[Records provided]

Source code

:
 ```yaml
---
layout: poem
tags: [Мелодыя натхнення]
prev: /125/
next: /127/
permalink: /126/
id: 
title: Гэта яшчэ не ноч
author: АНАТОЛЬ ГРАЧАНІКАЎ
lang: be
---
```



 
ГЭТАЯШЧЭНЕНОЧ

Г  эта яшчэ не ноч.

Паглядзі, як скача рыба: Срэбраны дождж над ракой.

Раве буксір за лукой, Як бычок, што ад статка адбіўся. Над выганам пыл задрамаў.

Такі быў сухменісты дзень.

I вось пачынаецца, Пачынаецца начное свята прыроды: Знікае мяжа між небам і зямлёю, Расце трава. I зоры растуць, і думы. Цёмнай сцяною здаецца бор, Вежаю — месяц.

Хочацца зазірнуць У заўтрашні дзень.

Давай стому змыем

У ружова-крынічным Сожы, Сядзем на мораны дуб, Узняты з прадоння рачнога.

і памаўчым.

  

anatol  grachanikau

[/Records provided]
[Records provided]

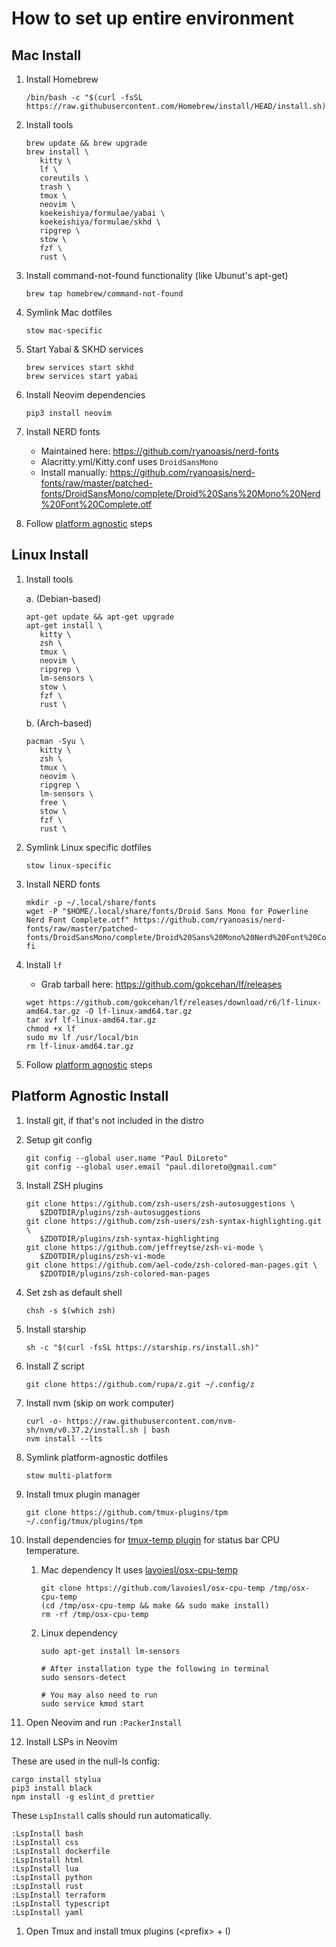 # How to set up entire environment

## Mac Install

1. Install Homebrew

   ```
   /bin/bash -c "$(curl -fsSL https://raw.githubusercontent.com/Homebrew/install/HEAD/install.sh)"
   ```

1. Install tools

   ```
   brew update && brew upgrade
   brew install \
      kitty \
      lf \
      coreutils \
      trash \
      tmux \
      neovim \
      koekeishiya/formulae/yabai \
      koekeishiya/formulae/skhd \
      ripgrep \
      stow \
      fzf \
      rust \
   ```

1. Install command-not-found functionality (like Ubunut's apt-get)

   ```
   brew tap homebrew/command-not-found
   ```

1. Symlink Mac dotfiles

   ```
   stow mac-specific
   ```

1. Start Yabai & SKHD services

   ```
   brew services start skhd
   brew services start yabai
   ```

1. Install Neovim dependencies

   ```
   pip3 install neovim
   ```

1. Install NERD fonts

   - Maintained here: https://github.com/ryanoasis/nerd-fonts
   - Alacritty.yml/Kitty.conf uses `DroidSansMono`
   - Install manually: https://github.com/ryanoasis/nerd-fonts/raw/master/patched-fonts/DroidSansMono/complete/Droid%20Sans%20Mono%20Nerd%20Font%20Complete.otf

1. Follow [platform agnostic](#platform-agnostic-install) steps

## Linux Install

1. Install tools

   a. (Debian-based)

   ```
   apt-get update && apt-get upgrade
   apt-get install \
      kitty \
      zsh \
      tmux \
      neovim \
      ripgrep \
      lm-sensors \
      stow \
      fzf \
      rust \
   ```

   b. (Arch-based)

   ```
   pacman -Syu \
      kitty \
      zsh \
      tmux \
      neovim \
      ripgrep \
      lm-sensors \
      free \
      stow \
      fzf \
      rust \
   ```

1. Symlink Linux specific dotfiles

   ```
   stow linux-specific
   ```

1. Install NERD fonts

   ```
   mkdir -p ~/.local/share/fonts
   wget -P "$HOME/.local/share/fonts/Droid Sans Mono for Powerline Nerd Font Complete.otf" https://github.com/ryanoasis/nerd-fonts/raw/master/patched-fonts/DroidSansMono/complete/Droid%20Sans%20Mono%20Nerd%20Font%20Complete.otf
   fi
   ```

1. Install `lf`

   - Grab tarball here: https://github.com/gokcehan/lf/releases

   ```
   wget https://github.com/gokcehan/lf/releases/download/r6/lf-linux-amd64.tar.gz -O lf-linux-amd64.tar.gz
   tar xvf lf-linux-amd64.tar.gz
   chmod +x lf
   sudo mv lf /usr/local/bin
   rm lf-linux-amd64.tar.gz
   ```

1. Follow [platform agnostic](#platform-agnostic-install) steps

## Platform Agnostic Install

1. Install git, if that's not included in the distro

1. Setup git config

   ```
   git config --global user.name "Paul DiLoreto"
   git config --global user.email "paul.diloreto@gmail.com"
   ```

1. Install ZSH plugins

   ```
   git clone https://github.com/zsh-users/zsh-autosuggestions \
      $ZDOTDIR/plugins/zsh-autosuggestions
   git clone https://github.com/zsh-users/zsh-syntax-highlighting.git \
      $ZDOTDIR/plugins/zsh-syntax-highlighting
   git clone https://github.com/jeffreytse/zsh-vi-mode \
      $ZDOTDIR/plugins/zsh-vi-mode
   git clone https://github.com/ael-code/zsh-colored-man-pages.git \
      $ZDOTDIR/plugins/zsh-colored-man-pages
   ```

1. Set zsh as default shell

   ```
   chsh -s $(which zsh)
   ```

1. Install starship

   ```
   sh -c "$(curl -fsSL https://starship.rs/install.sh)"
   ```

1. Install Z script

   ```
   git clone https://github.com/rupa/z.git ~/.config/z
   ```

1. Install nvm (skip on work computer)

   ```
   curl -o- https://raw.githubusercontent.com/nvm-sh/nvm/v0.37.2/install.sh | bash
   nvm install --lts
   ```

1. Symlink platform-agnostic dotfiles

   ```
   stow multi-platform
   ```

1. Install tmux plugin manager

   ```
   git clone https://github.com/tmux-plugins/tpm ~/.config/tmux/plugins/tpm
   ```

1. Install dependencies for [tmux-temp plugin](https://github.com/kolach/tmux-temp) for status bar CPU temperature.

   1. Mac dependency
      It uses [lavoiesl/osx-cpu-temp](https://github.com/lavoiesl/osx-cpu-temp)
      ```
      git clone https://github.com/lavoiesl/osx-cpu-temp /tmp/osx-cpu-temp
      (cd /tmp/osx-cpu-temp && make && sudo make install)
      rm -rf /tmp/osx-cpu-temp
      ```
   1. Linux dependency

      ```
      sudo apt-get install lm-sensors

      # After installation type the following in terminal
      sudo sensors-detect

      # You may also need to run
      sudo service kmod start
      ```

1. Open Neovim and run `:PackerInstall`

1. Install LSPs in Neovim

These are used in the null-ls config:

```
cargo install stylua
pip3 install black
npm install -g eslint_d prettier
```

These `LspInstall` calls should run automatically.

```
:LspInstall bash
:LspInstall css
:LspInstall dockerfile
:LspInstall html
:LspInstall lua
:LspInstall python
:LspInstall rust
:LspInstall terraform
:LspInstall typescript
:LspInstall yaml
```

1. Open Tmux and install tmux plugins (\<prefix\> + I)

[/Records provided]

# Task description
The answer should consist of all lines from the records above that hold the word "here".

# Solved exercise
   - Maintained here: https://github.com/ryanoasis/nerd-fonts
   - Grab tarball here: https://github.com/gokcehan/lf/releases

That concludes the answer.